O espírito imposto ao filme por Ritt é mais ou menos aquele alcançado por Jean Vigo em Zero de Conduta, é sobre arquitetar, lutar e e chegar lá, a ascensão da esquerda, da luta da classe reprimida. E no momento derradeiro, quando a vitória for consumada, soltar o grito preso na garganta e gozar sim da vitória.
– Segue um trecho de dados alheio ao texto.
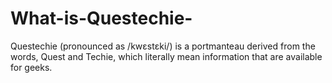 # What-is-Questechie-
Questechie (pronounced as /kwɛstɛki/) is a portmanteau derived from the words, Quest and Techie, which literally mean information that are available for geeks.
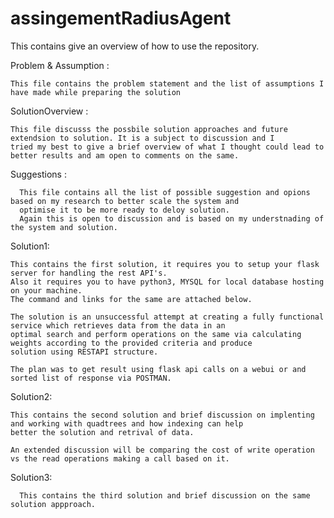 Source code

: # assingementRadiusAgent
  This contains give an overview of how to use the repository.


Problem & Assumption :
   
    This file contains the problem statement and the list of assumptions I have made while preparing the solution
 
 
SolutionOverview : 
    
    This file discusss the possbile solution approaches and future extendsion to solution. It is a subject to discussion and I
    tried my best to give a brief overview of what I thought could lead to better results and am open to comments on the same.
  
  
Suggestions :
       
      This file contains all the list of possible suggestion and opions based on my research to better scale the system and 
      optimise it to be more ready to deloy solution.
      Again this is open to discussion and is based on my understnading of the system and solution.
      
      
Solution1:

    This contains the first solution, it requires you to setup your flask server for handling the rest API's.
    Also it requires you to have python3, MYSQL for local database hosting on your machine.   
    The command and links for the same are attached below.
    
    The solution is an unsuccessful attempt at creating a fully functional service which retrieves data from the data in an 
    optimal search and perform operations on the same via calculating weights according to the provided criteria and produce 
    solution using RESTAPI structure.
    
    The plan was to get result using flask api calls on a webui or and sorted list of response via POSTMAN.
    
    
Solution2:
   
    This contains the second solution and brief discussion on implenting and working with quadtrees and how indexing can help 
    better the solution and retrival of data.
    
    An extended discussion will be comparing the cost of write operation vs the read operations making a call based on it.
    

 Solution3:
    
      This contains the third solution and brief discussion on the same solution appproach.
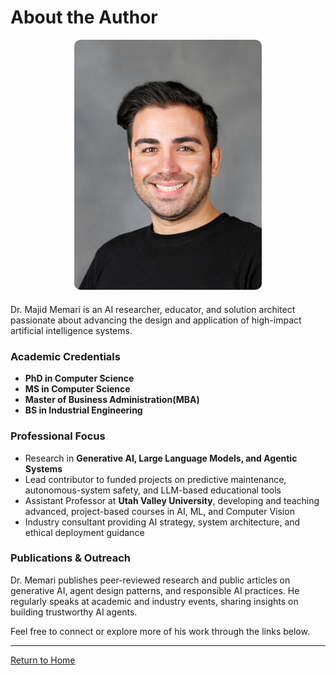 # About the Author

<div style="text-align: center; margin-bottom: 20px;">
  <img src="./majid_memari_profile.png" alt="Dr. Majid Memari" width="300" style="border-radius: 10px;">
</div>

Dr. Majid Memari is an AI researcher, educator, and solution architect passionate about advancing the design and application of high-impact artificial intelligence systems.

### Academic Credentials

- **PhD in Computer Science**
- **MS in Computer Science**
- **Master of Business Administration(MBA)**
- **BS in Industrial Engineering**

### Professional Focus

- Research in **Generative AI, Large Language Models, and Agentic Systems**
- Lead contributor to funded projects on predictive maintenance, autonomous-system safety, and LLM-based educational tools
- Assistant Professor at **Utah Valley University**, developing and teaching advanced, project-based courses in AI, ML, and Computer Vision
- Industry consultant providing AI strategy, system architecture, and ethical deployment guidance

### Publications & Outreach

Dr. Memari publishes peer-reviewed research and public articles on generative AI, agent design patterns, and responsible AI practices. He regularly speaks at academic and industry events, sharing insights on building trustworthy AI agents.

Feel free to connect or explore more of his work through the links below.

---

[Return to Home](index.md)  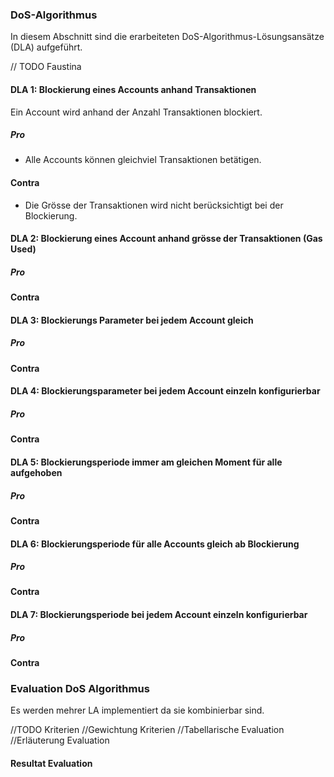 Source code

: ### DoS-Algorithmus

In diesem Abschnitt sind die erarbeiteten DoS-Algorithmus-Lösungsansätze (DLA) aufgeführt. 

// TODO Faustina

#### DLA 1: Blockierung eines Accounts anhand Transaktionen
Ein Account wird anhand der Anzahl Transaktionen blockiert.

##### Pro
- Alle Accounts können gleichviel Transaktionen betätigen. 

#### Contra
- Die Grösse der Transaktionen wird nicht berücksichtigt bei der Blockierung.

#### DLA 2: Blockierung eines Account anhand grösse der Transaktionen (Gas Used)

##### Pro

#### Contra


#### DLA 3: Blockierungs Parameter bei jedem Account gleich

##### Pro

#### Contra


#### DLA 4: Blockierungsparameter bei jedem Account einzeln konfigurierbar
##### Pro

#### Contra



#### DLA 5: Blockierungsperiode immer am gleichen Moment für alle aufgehoben
##### Pro

#### Contra

#### DLA 6: Blockierungsperiode für alle Accounts gleich ab Blockierung
##### Pro

#### Contra

#### DLA 7: Blockierungsperiode bei jedem Account einzeln konfigurierbar
##### Pro

#### Contra

### Evaluation DoS Algorithmus

Es werden mehrer LA implementiert da sie kombinierbar sind.

//TODO Kriterien
//Gewichtung Kriterien
//Tabellarische Evaluation
//Erläuterung Evaluation


#### Resultat Evaluation
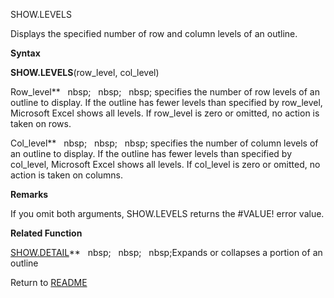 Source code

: SHOW.LEVELS

Displays the specified number of row and column levels of an outline.

**Syntax**

**SHOW.LEVELS**(row\_level, col\_level)

Row\_level**&nbsp;&nbsp;&nbsp;nbsp;&nbsp;&nbsp;&nbsp;nbsp;&nbsp;&nbsp;&nbsp;nbsp;&nbsp;specifies the number of row levels of
an outline to display. If the outline has fewer levels than specified by
row\_level, Microsoft Excel shows all levels. If row\_level is zero or
omitted, no action is taken on rows.

Col\_level**&nbsp;&nbsp;&nbsp;nbsp;&nbsp;&nbsp;&nbsp;nbsp;&nbsp;&nbsp;&nbsp;nbsp;&nbsp;specifies the number of column levels
of an outline to display. If the outline has fewer levels than specified
by col\_level, Microsoft Excel shows all levels. If col\_level is zero
or omitted, no action is taken on columns.

**Remarks**

If you omit both arguments, SHOW.LEVELS returns the \#VALUE\! error
value.

**Related Function**

[SHOW.DETAIL](SHOW.DETAIL.md)**&nbsp;&nbsp;&nbsp;nbsp;&nbsp;&nbsp;&nbsp;nbsp;&nbsp;&nbsp;&nbsp;nbsp;Expands or collapses a portion of an
outline



Return to [README](README.md)

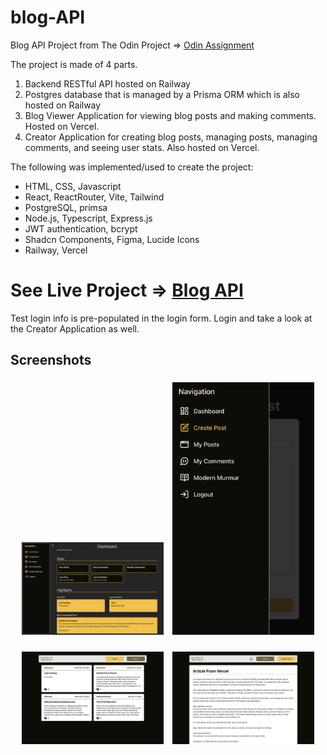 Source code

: # blog-API

Blog API Project from The Odin Project => [Odin Assignment](https://www.theodinproject.com/lessons/node-path-nodejs-blog-api)

The project is made of 4 parts.

1. Backend RESTful API hosted on Railway
2. Postgres database that is managed by a Prisma ORM which is also hosted on Railway
3. Blog Viewer Application for viewing blog posts and making comments. Hosted on Vercel.
4. Creator Application for creating blog posts, managing posts, managing comments, and seeing user stats. Also hosted on Vercel.

The following was implemented/used to create the project:

- HTML, CSS, Javascript
- React, ReactRouter, Vite, Tailwind
- PostgreSQL, primsa
- Node.js, Typescript, Express.js
- JWT authentication, bcrypt
- Shadcn Components, Figma, Lucide Icons
- Railway, Vercel

# See Live Project => [Blog API](https://blog-api-green-mu.vercel.app/)

Test login info is pre-populated in the login form. Login and take a look at the Creator Application as well.

## Screenshots

<p align="center">
  <img src="./screenshots/blog-api-creator.vercel.app_.png" alt="Creator App Desktop" width="45%" style="margin: 1%; display: inline-block;"/>
  <img src="./screenshots/blog-api-creator.vercel.app_(iPhone SE).png" alt="Creator App Mobile" width="45%" style="margin: 1%; display: inline-block;"/>
</p>
<p align="center">
  <img src="./screenshots/blog-api-green-mu.vercel.app_.png" alt="Viewer App Blog List" width="45%" style="margin: 1%; display: inline-block;"/>
  <img src="./screenshots/blog-api-green-mu.vercel.app_post_5611dcc8-d16b-4a5b-a859-6366cd3e0644.png" alt="Viewer App Post Detail" width="45%" style="margin: 1%; display: inline-block;"/>
</p>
É difícil, ainda hoje, discordar dos que acusaram Norma Rae de folhetim de esquerda. Ainda que não fosse o objetivo final do filme (e sinceramente creio nisso), Ritt tinha plena consciência do que dizia e de como dizia e do tanto de TNT que tinha ali. Que ótimo, nesse idealismo todo Norma Rae é um grande filme, grande em saber ser contudente no discurso como poucas vezes em Hollywood.
4/5
Ficha Técnica: Norma Rae (Idem) – EUA, 1979. Dir: Martin Ritt. Elenco: Sally Field, Beau Bridges, Ron Leibman, Pat Hingle.
18 de abril de 2011 at 18:27
maravilhoso esse folhetim supostamente revolucionário aí, vi outro dia no telecine cult. acho que essa coisa de esquerda e direita tá tão em descrédito, que dá pra ver norma rae mais como esse chamado pra mobilização anti exploratória das empresas. não se trata de esquerda, mas de auto estima mesmo. tem que ser visto hoje, todos os dias antes de ir pro trabalho, se possível, isso sim
19 de abril de 2011 at 0:54
Eu acho que a coisa de direita e esquerda não vale mais hoje, mas até por isso tentei fazer uma contextualização ali pra justificar meu enfoque nisso… 79 ainda tinha Guerra Fria, ainda tinha o mundo polarizado entre capitalistas e socialista e direita e esquerda ainda funcionavem bem como conceitos de posicionamento político…
19 de abril de 2011 at 13:46
Cara, esse filme é praticamente lúdico. Sally Field encantadora na pele da funcionária que não se dobra diante do sistema. Martin Ritt é um diretor fantástico!